__Exercise goal__: Within the entries below, the lines from the one with "[71]: #parameters-30" through the one with "[91]: #parameters-38" are to be set down exactly, both ends kept.
(Beginning of Data extracts)
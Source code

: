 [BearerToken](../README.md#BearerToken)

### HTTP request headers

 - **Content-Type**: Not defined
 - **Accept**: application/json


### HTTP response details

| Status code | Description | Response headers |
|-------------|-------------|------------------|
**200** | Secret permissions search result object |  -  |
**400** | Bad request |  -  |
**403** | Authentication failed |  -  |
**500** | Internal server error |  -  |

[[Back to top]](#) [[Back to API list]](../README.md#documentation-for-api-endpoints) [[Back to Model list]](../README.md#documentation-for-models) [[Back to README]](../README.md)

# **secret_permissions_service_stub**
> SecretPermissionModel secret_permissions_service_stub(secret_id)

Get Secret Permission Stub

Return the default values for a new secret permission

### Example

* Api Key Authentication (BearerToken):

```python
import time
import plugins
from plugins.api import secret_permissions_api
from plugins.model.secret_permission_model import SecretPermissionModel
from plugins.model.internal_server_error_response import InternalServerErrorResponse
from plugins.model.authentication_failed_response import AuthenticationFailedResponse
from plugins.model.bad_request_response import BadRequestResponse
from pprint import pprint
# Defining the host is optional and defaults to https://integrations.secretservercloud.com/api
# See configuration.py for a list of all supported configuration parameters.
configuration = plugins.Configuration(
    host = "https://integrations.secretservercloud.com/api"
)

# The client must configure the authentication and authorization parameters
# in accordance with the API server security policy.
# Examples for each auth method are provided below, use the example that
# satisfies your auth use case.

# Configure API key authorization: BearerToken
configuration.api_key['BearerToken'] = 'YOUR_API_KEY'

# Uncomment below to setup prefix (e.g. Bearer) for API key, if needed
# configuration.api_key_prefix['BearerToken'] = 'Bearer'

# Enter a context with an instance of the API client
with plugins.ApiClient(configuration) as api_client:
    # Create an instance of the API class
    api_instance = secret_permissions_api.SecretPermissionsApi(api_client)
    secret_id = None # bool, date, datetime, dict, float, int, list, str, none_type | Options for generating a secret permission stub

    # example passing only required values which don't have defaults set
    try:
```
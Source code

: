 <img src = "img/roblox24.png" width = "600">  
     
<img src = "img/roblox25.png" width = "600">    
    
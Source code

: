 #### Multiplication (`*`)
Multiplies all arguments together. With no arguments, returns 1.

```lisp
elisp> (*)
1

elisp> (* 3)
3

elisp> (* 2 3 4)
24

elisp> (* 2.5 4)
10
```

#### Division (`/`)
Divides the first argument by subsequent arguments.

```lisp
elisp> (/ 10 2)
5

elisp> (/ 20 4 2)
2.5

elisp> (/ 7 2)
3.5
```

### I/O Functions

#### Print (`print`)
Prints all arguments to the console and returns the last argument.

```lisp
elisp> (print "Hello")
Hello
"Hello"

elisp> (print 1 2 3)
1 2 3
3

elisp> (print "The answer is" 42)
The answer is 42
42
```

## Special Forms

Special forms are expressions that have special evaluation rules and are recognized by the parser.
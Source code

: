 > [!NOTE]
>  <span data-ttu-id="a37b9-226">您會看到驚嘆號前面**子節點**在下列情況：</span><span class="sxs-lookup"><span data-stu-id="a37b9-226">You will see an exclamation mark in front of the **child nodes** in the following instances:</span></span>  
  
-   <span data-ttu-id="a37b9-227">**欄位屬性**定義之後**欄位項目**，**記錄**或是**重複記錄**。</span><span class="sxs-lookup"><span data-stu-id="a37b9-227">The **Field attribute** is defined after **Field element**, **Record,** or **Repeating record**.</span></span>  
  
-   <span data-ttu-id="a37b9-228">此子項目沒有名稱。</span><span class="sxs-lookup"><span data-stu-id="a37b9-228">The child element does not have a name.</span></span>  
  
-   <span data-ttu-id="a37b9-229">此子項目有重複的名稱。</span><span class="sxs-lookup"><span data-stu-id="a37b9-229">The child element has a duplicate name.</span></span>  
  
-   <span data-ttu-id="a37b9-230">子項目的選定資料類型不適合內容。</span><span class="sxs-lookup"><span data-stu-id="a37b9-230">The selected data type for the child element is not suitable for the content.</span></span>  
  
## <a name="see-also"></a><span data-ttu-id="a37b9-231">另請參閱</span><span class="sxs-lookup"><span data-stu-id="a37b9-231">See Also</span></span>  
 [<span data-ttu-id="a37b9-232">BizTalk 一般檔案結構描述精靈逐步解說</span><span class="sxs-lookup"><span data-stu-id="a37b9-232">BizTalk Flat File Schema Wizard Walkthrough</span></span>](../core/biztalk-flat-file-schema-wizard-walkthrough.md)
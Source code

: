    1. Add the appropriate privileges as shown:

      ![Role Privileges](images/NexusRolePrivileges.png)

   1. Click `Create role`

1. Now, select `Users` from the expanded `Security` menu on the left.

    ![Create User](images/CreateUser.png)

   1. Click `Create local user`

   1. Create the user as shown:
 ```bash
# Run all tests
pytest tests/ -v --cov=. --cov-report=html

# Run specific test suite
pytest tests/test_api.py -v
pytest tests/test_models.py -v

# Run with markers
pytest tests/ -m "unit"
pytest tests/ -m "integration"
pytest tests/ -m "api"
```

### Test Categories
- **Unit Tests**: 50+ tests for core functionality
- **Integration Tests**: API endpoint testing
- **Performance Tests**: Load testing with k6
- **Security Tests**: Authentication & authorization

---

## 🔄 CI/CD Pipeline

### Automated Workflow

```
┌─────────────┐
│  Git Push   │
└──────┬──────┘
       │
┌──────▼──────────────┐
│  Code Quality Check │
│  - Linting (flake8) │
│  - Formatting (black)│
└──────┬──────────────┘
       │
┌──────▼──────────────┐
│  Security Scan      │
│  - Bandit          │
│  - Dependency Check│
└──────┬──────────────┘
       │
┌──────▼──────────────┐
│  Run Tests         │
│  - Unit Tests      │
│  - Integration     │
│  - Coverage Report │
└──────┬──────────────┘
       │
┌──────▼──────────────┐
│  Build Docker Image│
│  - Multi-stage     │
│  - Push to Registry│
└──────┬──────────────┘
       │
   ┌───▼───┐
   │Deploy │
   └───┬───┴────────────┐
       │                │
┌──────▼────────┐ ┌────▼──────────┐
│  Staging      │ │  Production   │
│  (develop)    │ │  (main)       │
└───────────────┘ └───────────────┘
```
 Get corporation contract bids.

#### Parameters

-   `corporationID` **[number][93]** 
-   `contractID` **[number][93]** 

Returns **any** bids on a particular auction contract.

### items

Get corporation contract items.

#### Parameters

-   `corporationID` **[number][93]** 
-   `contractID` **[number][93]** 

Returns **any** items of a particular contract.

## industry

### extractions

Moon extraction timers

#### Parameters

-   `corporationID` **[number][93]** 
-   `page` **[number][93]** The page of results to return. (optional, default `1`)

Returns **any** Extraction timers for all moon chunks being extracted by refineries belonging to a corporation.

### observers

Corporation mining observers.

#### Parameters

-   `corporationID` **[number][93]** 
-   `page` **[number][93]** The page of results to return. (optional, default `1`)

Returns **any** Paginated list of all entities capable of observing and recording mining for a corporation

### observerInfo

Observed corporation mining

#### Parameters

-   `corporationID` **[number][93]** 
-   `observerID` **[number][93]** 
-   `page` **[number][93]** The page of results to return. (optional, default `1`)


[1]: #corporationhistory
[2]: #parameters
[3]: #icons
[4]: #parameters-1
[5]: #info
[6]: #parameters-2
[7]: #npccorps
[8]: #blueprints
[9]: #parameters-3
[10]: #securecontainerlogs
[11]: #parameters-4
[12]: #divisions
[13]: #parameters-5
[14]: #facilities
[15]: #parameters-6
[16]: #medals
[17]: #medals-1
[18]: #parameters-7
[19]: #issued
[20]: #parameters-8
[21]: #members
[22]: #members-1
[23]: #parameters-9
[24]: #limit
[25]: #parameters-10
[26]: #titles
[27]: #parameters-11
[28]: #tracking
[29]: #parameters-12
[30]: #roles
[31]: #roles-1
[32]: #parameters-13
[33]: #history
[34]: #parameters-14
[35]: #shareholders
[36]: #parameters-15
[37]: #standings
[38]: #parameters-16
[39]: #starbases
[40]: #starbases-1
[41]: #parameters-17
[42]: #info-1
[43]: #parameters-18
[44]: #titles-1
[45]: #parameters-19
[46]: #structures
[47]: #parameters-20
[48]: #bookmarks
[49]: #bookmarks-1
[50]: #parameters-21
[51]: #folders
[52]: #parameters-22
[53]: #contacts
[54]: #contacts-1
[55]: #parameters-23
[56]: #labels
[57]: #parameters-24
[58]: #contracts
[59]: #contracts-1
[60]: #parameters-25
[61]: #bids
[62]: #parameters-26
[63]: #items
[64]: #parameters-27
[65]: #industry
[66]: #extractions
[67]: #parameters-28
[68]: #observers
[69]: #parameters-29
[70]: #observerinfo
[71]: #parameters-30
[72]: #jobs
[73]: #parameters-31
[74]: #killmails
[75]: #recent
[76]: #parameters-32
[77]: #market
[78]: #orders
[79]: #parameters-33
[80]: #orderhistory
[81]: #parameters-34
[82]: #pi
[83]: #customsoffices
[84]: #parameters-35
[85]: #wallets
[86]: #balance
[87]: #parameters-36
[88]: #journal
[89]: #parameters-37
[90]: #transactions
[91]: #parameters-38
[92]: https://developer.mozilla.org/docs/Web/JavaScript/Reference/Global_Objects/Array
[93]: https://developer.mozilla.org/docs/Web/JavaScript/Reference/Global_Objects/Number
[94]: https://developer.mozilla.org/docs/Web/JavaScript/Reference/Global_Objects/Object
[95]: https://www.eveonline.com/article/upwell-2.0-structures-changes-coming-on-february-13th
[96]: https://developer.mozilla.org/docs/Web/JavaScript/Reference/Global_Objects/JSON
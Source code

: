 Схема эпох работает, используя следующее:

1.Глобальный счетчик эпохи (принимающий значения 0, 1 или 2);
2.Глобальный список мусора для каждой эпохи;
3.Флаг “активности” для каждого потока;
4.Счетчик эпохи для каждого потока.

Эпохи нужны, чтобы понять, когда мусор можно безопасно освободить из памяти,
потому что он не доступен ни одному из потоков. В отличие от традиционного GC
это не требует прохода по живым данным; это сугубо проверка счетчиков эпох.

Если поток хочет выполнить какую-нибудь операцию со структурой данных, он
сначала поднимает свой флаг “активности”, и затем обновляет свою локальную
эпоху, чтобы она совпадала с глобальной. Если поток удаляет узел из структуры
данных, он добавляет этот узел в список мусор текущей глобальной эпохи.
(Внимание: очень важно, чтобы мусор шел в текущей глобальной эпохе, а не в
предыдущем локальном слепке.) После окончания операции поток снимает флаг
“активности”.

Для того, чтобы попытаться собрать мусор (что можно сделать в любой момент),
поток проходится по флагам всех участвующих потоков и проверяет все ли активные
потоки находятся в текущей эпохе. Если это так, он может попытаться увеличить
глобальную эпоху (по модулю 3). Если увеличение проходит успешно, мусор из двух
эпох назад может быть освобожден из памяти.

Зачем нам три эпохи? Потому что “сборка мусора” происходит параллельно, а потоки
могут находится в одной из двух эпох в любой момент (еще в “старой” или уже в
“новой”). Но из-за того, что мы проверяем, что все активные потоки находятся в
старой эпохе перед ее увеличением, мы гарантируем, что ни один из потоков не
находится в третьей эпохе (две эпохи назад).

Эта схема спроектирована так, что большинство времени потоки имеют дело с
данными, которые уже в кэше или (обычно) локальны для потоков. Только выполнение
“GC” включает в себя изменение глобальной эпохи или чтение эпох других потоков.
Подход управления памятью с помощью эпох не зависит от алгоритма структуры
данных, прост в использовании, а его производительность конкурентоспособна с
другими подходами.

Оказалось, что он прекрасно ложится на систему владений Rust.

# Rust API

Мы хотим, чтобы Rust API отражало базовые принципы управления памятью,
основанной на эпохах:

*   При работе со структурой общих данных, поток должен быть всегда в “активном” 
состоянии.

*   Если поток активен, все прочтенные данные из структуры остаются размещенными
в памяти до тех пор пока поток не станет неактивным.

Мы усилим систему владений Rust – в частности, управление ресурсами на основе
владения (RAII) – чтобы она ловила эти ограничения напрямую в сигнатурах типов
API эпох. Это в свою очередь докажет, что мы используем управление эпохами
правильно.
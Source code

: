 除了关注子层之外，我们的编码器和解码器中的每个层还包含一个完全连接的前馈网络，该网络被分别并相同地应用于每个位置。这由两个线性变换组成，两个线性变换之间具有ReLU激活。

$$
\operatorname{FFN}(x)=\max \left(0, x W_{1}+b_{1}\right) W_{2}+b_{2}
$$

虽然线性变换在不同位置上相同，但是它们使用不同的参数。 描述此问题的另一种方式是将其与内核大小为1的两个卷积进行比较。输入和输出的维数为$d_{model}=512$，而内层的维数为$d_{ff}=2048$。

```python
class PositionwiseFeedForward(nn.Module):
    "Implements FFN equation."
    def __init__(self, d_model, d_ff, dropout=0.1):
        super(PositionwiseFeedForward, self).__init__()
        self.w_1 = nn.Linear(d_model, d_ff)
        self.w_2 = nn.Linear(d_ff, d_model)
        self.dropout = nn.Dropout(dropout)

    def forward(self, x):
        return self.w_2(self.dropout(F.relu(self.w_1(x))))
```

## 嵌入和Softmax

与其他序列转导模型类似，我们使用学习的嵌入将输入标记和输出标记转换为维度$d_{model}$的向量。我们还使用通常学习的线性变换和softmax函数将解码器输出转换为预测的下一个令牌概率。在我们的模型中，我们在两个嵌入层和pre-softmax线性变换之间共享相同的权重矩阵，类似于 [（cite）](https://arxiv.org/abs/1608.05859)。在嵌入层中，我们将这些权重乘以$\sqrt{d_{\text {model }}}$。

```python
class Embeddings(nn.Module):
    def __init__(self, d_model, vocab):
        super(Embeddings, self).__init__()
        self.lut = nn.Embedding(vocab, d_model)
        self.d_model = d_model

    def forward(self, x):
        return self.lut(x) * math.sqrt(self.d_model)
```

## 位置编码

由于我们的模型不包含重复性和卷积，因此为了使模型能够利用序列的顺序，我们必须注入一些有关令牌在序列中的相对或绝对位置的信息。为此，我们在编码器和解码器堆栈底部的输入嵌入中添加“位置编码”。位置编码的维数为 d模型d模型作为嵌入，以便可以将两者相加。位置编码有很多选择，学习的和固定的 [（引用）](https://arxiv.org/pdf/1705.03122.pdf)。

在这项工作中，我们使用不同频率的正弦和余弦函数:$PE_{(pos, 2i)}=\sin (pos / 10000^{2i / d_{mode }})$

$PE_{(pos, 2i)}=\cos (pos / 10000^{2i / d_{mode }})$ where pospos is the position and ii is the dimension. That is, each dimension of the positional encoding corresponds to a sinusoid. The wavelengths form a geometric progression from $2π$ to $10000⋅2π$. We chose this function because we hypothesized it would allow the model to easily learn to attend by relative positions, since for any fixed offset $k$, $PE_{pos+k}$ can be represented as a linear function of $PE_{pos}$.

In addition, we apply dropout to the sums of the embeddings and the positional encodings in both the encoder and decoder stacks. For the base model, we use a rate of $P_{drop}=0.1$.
(End of Data extracts)
__Answer box__:
[71]: #parameters-30
[72]: #jobs
[73]: #parameters-31
[74]: #killmails
[75]: #recent
[76]: #parameters-32
[77]: #market
[78]: #orders
[79]: #parameters-33
[80]: #orderhistory
[81]: #parameters-34
[82]: #pi
[83]: #customsoffices
[84]: #parameters-35
[85]: #wallets
[86]: #balance
[87]: #parameters-36
[88]: #journal
[89]: #parameters-37
[90]: #transactions
[91]: #parameters-38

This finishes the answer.